----- Data records
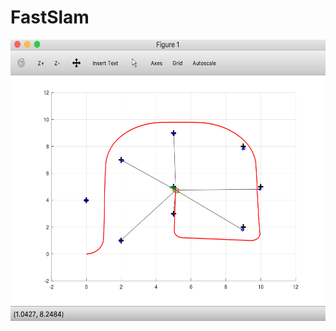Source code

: # FastSlam



<p align="center">
  <img src="plots/Screen%20Shot%202018-04-27%20at%2013.04.39.png" width=676 height=450>
</p>
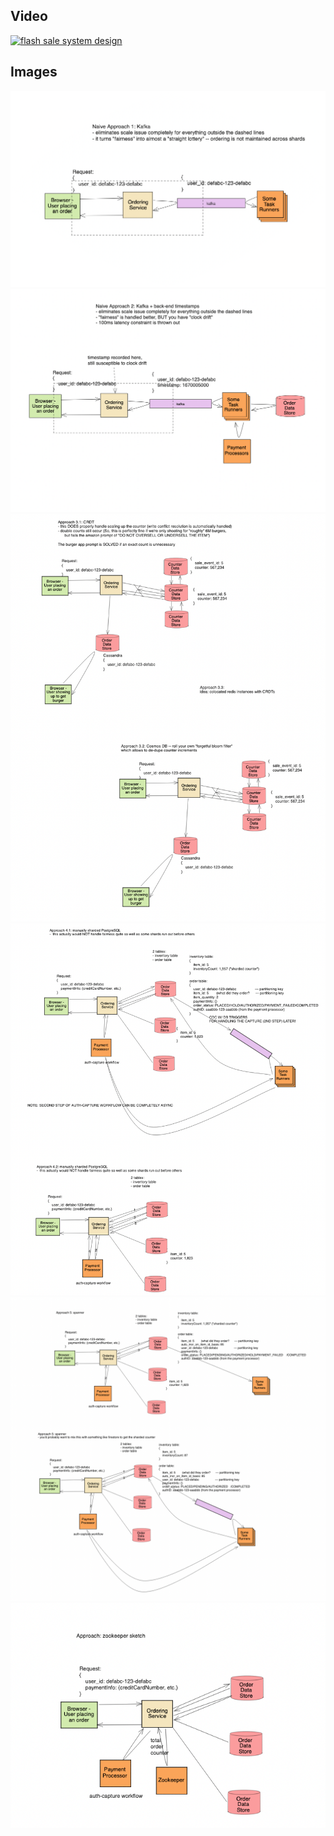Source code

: 

## Video

[![flash sale system design](https://img.youtube.com/vi/462JSRNPDNs/hqdefault.jpg)](https://www.youtube.com/watch?v=462JSRNPDNs)


## Images

<img src="images/approach_1.png" alt="flash sale system design">

<img src="images/approach_2.png" alt="flash sale system design">

<img src="images/approach_3.png" alt="flash sale system design">

<img src="images/approach_4.png" alt="flash sale system design">

<img src="images/approach_5.png" alt="flash sale system design">

<img src="images/zookeeper_sketch.png" alt="flash sale system design">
----------
_Task description_
Give back each entry exactly as it appears, with no pictures.

_Written answer_
Source code

: # FastSlam



<p align="center">
  <img src="plots/Screen%20Shot%202018-04-27%20at%2013.04.39.png" width=676 height=450>
</p>
Source code

: 

## Video

[![flash sale system design](https://img.youtube.com/vi/462JSRNPDNs/hqdefault.jpg)](https://www.youtube.com/watch?v=462JSRNPDNs)


## Images

<img src="images/approach_1.png" alt="flash sale system design">

<img src="images/approach_2.png" alt="flash sale system design">

<img src="images/approach_3.png" alt="flash sale system design">

<img src="images/approach_4.png" alt="flash sale system design">

<img src="images/approach_5.png" alt="flash sale system design">

<img src="images/zookeeper_sketch.png" alt="flash sale system design">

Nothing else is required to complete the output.